Dispuesta a conseguir el sueño americano y a ser su propia patrona, reunió el dinero y compró un camión de segunda para vender helados. Tenía algunos ahorros, pero también tuvo que desprenderse del carro que la sacaba de apuros. No le dieron mucho por él, pero sabía que poseía buen motor, a pesar de que en el autolavado los cepillos le erradicaron casi toda la pintura. El dueño del camión le afirmó que no era mala compra y que era seguro al ser conducido por las calles de la ciudad.
Una vez como conductora, y por necesidad, Rosario aprendió a manejar el armatoste. Mejor que eso, a desplazarse con cuidado que evitara dañar los carros del vecindario.
No tardó en aparecer un policía por el sector donde ella transitaba. Como su Némesis, se dio a la tarea de multarla por todo lo que él consideraba, acorde a la ley, incorrecto o malas maniobras. Era prohibido detenerse en el medio de la calle y poner las luces de emergencia si no tenía una, lo cual ella realizaba con regularidad. No debía bloquear las salidas de las zonas residenciales. Los dueños de casa constantemente llamaban a la policía con quejas de esta índole. No podía estacionarse en un lugar más tiempo de lo estipulado. Le era difícil conseguir un espacio adecuado al tamaño del camión y cuando lo conseguía esperaba a darse un respiro. Tenía que hacer sus paradas reglamentarias sin importar que. Todo era estresante para la nueva empresaria. Nunca pensó que conducir un dinosaurio por áreas vecinales llegara a ser todo un reto.
De esa oscura aventura acumuló un total de diez boletas de infracción. El día que fue donde el juez, a pedirle que se discutiera su caso, este la recibió de buen humor. Le dijo, a manera de broma, que el policía de seguro se había sentido altamente atraído por ella. Tantas multas en tan poco tiempo era un asunto de atracción fatal. Le dio una serie de recomendaciones y solo le cobró una de ellas. El resto fueron anuladas.
Rosario no se dejó vencer por esas dificultades y continuó en su negocio con más cuidado.

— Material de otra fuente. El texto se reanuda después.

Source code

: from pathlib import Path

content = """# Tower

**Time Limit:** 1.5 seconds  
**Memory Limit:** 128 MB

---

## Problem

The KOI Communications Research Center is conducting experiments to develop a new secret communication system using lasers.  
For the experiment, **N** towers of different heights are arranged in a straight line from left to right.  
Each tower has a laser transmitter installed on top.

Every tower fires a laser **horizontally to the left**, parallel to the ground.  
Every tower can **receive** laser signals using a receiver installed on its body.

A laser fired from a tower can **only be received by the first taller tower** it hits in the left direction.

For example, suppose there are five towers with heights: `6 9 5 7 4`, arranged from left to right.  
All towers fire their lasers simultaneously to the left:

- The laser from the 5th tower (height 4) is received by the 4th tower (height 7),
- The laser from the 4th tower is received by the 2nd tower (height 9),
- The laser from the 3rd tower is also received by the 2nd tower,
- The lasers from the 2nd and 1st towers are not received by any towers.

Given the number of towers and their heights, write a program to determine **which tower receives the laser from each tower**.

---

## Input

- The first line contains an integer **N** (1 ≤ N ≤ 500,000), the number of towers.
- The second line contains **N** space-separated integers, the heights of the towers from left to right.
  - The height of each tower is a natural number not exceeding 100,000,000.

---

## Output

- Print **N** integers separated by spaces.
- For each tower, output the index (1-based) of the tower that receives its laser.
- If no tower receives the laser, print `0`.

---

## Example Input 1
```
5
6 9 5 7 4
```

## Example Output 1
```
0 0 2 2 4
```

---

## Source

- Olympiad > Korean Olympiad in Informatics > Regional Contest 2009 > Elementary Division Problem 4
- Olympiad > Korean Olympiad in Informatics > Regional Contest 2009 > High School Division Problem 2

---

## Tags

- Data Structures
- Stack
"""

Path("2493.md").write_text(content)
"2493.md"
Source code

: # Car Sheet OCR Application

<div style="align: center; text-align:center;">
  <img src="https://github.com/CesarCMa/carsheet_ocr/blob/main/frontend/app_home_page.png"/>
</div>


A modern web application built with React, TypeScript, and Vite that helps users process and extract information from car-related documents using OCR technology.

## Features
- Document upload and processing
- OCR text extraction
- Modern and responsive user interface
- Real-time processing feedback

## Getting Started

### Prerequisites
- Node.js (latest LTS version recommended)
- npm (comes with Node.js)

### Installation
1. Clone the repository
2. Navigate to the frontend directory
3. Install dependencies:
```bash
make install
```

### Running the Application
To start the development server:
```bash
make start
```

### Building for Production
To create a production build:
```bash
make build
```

El hecho que la orilló al borde de un infarto fue cuando la detuvieron unos pandilleros. Le preguntaron qué traía de venta y ella les recetó el menú de sabores de los helados. Uno de los tipos le preguntó si traficaba con mariguana, cocaína u otras sustancias. Ella, aferrada al timón, replicó que nada de eso. Entonces, el tipo le mostró un arma. Le dijo que se fuera con su carcacha a otro lado, que si la volvía ver por ahí la iba a pasar muy mal. Esas calles eran parte de un recorrido de venta de dogas y ella estaba de más.
Ante el peligro de muerte resolvió alejarse lo más veloz que pudo.
A la mañana siguiente no quiso levantase y bregar de nuevo con el negocio. Estaba llena de malas experiencias y acumular estrés era lo que menos quería. Soñar no es difícil, lo arduo es traer las fantasías a la realidad donde no encajan o no logran materializarse. Los sueños son solo eso y se disipan en el aire. Fue advertida por sus conocidos que algunos vendedores ambulantes andan en una y otra cosa, que todo se mueve en cadena.
Después de meditar su caso decidió vender el camión. Con el dinero que le dieron se compró un carrito maltrecho. Nada especial, pero en buen estado que la llevara de nuevo a la fábrica de costura. Quizás el sueño americano estaba en otra dirección y necesitaba tiempo para pensar.